Keywords

1 Introduction

Although the XX century witnessed unprecedented development of medicine and chemical pharmacology, there are still many diseases for which safe and efficient therapies are lacking. The efforts for finding them are the domain of an interdisciplinary research field called medicinal chemistry. In recent years, computer-aided drug design (CADD) has become an integral part of this research. CADD encompasses a number of methodologies that allow medicinal chemists to model the behaviour of drugs and their molecular targets. Thus it facilitates rational directing of expensive laboratory work. One of CADD techniques is Quantitative Structure-Activity Relationship (QSAR) analysis. The aim of QSAR study is to find a mathematical (quantitative) relationship between chemical structure and the medicinal activity. To this aim, equations are built that are of general structure:

$$\begin{aligned} activity = f(structure) \end{aligned}$$
(1)

Here, the structure is expressed as molecular descriptors, that is variables that describe a certain aspect of molecular structure., e.g. number of atoms of a given kind, number of flexible bonds, energy of molecular orbitals etc. [7] The choice of descriptors and the way they are related to activity may be knowledge-based or supported by special methods [2]. The obtained equations - if they are of good statistical quality - may be used to explain the observed experimental findings and to predict the behaviour of novel - yet unsynthesized molecules. In such a case, QSAR allows to save money and time and to increase the rate of drug discovery. Many drug molecules bear a special property - chirality. This means that they are not superposable on their mirror image. The chirality of drug molecules is an important and well-known problem in medicinal chemistry since some chiral molecules exhibit different activity and/or toxicity depending on which mirror image (left-handed or right-handed enantiomer) they are. There appeared an idea to use chirality - described quantitatively by Sinister-Rectus Chirality Measures - for QSAR modelling. The descriptor has been successfully applied several times [5], but a lack of a fast tool to compute the descriptor seriously hampered the use of this variable in QSAR modelling. The aim of our research was to fill this gap by designing and implementing a novel method for calculating Sinister-Rectus Chirality Measures.

This paper is organized as follows. Section 2 describes theory behind chirality measures. Section 3 discusses implementation details of the developed solution. Sections 4 presents the results of tests made using Chirmes, with comparison to Chimea. Finally, Sect. 5 presents our summary.

2 Theory

2.1 Chirality Measures

Chirality is a property of a three-dimensional shape of a molecule. The degree to which a drug is efficient is strongly connected to spatial fit of a drug molecule and its molecular target. Thus chirality can be used to describe structure of molecule. Chirality measures may be of use here. They are variables that describe how much chiral a molecule is, or in other words (according to the IUPAC definition [1]): how much non-superposable on its mirror image it is.

Out of many known chirality measures, this paper is focused on Sinister-Rectus (\(^{SR}CM\)) chirality measures [3, 4]. They are calculated as follows: a mirror image of an analysed molecule is generated and then superimposed onto original molecule structure so that the superposition is optimal. The goodness of fit is rated based on normalized cartesian sum of distances between corresponding atoms in original and mirror molecules weighted depending on chosen property space. Mathematical equation describing \(^{SR}CM\) reads:

$$\begin{aligned} ^{SR}CM(A) = \frac{1}{a}min(\displaystyle \sum _{i=1}^{n} w_i d_i) \end{aligned}$$
(2)

where \(a\) is normalization component (molecular mass), \(d_i\) – distance, \(w_i\) – weight (most often, property assigned to selected atom like electrical charge or atom mass), \(n\) – number of atoms in molecule.
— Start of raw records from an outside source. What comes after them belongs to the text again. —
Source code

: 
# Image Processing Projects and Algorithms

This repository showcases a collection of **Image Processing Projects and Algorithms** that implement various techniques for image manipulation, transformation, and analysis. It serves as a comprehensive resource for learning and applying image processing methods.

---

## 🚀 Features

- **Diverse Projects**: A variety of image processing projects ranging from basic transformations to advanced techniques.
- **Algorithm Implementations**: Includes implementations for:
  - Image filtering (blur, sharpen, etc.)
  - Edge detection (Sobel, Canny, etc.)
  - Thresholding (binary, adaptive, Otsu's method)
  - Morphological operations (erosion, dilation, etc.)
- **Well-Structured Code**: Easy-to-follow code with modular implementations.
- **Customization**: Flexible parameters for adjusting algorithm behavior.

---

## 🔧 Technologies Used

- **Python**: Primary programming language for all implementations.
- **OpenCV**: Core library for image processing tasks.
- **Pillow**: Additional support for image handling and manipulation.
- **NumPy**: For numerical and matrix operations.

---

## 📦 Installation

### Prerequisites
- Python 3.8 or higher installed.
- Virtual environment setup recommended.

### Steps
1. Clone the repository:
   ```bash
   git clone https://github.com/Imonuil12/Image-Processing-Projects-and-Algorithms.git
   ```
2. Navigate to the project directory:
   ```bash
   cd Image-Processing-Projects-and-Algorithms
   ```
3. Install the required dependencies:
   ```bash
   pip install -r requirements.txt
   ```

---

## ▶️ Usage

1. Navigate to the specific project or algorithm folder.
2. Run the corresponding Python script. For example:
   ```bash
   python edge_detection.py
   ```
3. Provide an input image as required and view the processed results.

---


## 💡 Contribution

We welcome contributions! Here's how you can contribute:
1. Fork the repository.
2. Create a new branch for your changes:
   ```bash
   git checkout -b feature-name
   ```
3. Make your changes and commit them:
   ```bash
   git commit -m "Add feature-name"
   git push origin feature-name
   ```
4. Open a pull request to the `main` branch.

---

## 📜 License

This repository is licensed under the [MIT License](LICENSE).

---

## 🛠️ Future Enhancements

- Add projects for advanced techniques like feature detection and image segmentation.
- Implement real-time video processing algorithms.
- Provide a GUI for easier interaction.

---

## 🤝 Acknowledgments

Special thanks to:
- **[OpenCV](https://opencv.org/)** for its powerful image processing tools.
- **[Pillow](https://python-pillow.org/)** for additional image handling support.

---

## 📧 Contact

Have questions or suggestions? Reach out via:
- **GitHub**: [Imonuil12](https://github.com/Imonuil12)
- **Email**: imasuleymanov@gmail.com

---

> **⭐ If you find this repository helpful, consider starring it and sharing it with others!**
A most important issue during \(^{SR}CM\) equation solving is to find optimal superposition that would minimize the \(^{SR}CM\) value. For achiral molecules their mirror images should be superposed ideally on original structures (\(^{SR}CM = 0\)), in case of chiral molecules the situation is more complicated though. Such molecule has infinite number of possible bad superpositions. If we also take into consideration that a typical molecule can contain up to several hundreds of atoms it can be clearly seen that a problem domain in such a case is enormous thus choosing a proper algorithm and implementing it in an efficient way plays a key role for solving the problem.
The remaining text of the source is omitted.